▶ _Your task_:
Every line below that mentions the word "finalObj" should be copied out.

——

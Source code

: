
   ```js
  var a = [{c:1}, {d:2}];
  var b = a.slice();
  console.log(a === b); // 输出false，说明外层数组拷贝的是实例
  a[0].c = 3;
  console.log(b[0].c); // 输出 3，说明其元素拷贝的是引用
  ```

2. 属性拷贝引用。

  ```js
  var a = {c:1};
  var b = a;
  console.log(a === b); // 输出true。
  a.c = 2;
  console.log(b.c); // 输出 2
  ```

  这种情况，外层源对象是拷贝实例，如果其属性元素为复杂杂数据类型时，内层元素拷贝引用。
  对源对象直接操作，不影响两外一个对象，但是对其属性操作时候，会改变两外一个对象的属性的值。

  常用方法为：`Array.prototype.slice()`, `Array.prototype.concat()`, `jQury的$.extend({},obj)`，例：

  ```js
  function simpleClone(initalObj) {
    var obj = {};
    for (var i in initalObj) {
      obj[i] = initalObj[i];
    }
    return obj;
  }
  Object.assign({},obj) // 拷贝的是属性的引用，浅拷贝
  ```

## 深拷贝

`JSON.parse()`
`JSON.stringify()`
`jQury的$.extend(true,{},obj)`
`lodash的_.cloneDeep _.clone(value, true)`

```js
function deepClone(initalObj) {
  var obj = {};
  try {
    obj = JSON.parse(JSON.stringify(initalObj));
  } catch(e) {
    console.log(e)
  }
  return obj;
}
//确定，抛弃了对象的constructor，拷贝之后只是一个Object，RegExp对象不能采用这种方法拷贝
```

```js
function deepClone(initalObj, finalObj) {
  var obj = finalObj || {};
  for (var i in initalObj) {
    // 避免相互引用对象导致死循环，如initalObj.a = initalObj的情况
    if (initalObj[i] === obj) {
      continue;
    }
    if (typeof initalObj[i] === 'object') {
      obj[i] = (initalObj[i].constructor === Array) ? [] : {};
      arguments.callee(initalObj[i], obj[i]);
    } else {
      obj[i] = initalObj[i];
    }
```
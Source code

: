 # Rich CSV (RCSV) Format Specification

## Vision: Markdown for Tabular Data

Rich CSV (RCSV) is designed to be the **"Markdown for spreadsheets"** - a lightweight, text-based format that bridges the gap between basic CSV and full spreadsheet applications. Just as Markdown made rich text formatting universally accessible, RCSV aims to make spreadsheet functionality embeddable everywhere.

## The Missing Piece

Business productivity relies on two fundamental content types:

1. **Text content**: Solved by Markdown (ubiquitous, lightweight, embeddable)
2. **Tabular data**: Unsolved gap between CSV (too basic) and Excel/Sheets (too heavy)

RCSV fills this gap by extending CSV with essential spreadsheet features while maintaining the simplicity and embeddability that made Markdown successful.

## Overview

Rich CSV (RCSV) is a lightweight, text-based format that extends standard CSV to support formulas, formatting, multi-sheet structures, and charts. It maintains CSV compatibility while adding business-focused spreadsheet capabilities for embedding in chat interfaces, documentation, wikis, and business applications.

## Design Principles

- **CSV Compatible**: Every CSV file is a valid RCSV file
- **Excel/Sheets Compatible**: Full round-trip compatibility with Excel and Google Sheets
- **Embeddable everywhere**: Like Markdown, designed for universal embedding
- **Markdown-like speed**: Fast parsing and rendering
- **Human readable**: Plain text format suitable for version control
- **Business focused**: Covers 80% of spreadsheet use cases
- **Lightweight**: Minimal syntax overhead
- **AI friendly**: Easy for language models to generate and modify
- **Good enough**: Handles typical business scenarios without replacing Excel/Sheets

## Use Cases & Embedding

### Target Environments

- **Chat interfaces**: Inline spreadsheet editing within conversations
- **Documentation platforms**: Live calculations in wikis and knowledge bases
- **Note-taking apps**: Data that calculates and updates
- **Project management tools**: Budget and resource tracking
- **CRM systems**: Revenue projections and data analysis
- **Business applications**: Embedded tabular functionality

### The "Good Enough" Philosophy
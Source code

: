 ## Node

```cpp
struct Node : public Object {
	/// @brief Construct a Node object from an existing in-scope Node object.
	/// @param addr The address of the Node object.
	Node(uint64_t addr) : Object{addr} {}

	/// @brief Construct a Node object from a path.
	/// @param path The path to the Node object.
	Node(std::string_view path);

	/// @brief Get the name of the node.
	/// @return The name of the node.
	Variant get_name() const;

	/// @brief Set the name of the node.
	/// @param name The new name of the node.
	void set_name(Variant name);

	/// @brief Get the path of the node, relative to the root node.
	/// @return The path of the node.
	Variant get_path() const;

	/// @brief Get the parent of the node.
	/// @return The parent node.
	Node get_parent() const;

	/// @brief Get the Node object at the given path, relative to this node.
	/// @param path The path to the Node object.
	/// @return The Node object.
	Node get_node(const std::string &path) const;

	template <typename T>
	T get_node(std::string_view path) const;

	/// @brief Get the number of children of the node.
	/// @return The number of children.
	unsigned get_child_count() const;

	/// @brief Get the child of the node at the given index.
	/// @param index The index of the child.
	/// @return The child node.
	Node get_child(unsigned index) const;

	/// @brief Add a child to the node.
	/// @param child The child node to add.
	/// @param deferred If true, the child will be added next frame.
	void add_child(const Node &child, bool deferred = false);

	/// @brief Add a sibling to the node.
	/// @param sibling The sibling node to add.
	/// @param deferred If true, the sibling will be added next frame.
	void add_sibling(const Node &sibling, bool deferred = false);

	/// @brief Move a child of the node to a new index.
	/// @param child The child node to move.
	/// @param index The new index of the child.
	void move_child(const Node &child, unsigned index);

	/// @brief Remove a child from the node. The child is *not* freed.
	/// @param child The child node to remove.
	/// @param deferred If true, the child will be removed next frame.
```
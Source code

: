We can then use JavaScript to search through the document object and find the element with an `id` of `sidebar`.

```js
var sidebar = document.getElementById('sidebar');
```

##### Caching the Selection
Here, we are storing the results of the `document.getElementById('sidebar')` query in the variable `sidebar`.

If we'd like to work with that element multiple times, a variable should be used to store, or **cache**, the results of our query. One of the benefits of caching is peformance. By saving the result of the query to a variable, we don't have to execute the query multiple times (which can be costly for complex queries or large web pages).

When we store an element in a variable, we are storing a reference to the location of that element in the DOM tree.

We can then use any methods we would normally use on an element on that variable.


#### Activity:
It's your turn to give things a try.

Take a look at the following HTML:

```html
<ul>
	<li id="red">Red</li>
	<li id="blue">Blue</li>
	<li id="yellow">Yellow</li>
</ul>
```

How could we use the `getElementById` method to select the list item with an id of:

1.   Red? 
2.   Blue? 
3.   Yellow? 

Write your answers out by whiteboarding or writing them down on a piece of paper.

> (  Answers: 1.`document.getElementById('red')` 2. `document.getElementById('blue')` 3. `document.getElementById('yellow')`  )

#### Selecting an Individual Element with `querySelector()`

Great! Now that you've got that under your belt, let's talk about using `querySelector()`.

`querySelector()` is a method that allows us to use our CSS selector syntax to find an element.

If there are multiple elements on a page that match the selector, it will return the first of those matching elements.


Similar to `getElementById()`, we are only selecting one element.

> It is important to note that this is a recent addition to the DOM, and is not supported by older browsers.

——

▶ _The answer_:
function deepClone(initalObj, finalObj) {
  var obj = finalObj || {};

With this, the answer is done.